For a better understanding of the present invention, together with additional objects, advantages and features thereof, reference is made to the following description and accompanying single FIGURE drawing which sets forth the ignition spark vacuum advance system of this invention in schematic form.

The ignition spark vacuum advance system for use with motor vehicle internal combustion engines of this invention operates in combination with a conventional automotive type carburetor 10 having a vacuum spark advance port 12, an ignition distributor 14, shown in top plan view in the FIGURE, and a source of direct current potential, which may be a conventional automotive type battery 8.

Carburetor 10 may be of conventional design having a vacuum spark advance port 12 which opens into the carburetor mixing conduit 16, through which the air-fuel mixture is conducted to the intake manifold 15, just above the throttle plate 17. At idle or conditions of very low engine speeds, throttle plate 17 is closed or nearly closed, consequently, carburetor vacuum spark advance port 12 is exposed to substantially atmospheric pressure as shown in the FIGURE. As the throttle plate 17 is revolved to open in a counterclockwise direction, as viewing the FIGURE, carburetor vacuum spark advance port 12 becomes exposed to the engine intake manifold vacuum.
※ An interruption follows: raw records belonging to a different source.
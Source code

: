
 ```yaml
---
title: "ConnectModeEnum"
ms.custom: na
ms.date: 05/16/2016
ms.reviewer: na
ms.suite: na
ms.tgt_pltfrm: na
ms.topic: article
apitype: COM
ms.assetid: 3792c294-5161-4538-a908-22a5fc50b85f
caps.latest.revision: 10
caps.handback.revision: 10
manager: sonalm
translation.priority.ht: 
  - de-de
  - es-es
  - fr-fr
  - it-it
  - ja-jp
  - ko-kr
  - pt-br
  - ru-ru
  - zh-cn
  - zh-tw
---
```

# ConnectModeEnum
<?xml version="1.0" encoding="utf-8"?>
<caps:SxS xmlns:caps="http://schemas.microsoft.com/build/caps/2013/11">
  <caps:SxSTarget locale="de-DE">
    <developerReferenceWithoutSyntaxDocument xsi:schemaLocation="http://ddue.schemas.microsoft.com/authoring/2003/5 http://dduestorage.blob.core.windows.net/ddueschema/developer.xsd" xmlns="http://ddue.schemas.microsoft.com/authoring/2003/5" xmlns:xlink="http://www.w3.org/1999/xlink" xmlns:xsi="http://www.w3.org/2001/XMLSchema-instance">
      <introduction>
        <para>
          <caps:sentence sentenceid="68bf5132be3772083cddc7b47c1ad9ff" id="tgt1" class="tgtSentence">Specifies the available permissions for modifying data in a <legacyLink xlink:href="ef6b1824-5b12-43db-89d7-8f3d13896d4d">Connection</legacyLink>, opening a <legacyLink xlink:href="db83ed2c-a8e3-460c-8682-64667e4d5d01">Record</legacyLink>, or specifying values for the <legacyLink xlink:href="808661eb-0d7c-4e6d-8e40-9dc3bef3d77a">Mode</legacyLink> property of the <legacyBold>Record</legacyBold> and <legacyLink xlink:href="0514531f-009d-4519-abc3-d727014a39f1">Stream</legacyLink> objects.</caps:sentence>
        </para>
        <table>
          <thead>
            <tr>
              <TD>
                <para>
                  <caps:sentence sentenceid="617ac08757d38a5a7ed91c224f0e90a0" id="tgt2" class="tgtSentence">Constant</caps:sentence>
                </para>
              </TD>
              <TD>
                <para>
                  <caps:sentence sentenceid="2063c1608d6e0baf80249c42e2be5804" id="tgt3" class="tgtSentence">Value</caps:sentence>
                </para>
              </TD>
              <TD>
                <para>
Ignition distributor 14 may be of conventional design having an ignition spark advance mechanism of conventional design operated by a spark advance vacuum unit 18 having a vacuum port 19. As ignition spark vacuum advance mechanisms of this type are well known in the automotive art, and per se, form no part of this invention, it has not been illustrated in detail in the FIGURE. The operation will be explained in greater detail later in this specification.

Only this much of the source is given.